> _Task prompt_:
Can you print every record below exactly as written?

> _Data under study_:
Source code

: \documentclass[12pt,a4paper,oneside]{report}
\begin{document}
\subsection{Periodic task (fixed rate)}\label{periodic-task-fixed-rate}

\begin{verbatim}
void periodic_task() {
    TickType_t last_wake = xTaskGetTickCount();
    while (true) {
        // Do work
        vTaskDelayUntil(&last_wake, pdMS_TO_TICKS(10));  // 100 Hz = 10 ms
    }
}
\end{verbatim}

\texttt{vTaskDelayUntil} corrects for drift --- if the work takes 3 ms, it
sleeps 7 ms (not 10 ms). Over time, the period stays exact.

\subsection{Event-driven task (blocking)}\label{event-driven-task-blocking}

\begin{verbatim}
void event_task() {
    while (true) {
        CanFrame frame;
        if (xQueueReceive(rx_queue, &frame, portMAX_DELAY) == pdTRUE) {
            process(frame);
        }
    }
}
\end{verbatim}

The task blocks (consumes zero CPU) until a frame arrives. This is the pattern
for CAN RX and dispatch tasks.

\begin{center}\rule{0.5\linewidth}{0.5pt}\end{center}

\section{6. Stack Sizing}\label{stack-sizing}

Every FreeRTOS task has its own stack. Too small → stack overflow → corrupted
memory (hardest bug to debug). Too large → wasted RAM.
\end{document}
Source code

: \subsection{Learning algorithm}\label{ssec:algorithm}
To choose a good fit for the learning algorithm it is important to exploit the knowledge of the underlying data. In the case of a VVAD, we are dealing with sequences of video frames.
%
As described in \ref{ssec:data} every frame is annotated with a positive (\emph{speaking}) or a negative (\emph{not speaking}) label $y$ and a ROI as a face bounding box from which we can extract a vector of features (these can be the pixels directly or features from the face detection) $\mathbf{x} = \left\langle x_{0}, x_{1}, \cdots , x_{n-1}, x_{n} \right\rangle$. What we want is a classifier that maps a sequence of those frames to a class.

> _Result of this task_:
Source code

: \documentclass[12pt,a4paper,oneside]{report}
\begin{document}
\subsection{Periodic task (fixed rate)}\label{periodic-task-fixed-rate}

\begin{verbatim}
void periodic_task() {
    TickType_t last_wake = xTaskGetTickCount();
    while (true) {
        // Do work
        vTaskDelayUntil(&last_wake, pdMS_TO_TICKS(10));  // 100 Hz = 10 ms
    }
}
\end{verbatim}

\texttt{vTaskDelayUntil} corrects for drift --- if the work takes 3 ms, it
sleeps 7 ms (not 10 ms). Over time, the period stays exact.

\subsection{Event-driven task (blocking)}\label{event-driven-task-blocking}

\begin{verbatim}
void event_task() {
    while (true) {
        CanFrame frame;
        if (xQueueReceive(rx_queue, &frame, portMAX_DELAY) == pdTRUE) {
            process(frame);
        }
    }
}
\end{verbatim}

The task blocks (consumes zero CPU) until a frame arrives. This is the pattern
for CAN RX and dispatch tasks.

\begin{center}\rule{0.5\linewidth}{0.5pt}\end{center}

\section{6. Stack Sizing}\label{stack-sizing}

Every FreeRTOS task has its own stack. Too small → stack overflow → corrupted
memory (hardest bug to debug). Too large → wasted RAM.
\end{document}
Source code

: \subsection{Learning algorithm}\label{ssec:algorithm}
To choose a good fit for the learning algorithm it is important to exploit the knowledge of the underlying data. In the case of a VVAD, we are dealing with sequences of video frames.
%
As described in \ref{ssec:data} every frame is annotated with a positive (\emph{speaking}) or a negative (\emph{not speaking}) label $y$ and a ROI as a face bounding box from which we can extract a vector of features (these can be the pixels directly or features from the face detection) $\mathbf{x} = \left\langle x_{0}, x_{1}, \cdots , x_{n-1}, x_{n} \right\rangle$. What we want is a classifier that maps a sequence of those frames to a class.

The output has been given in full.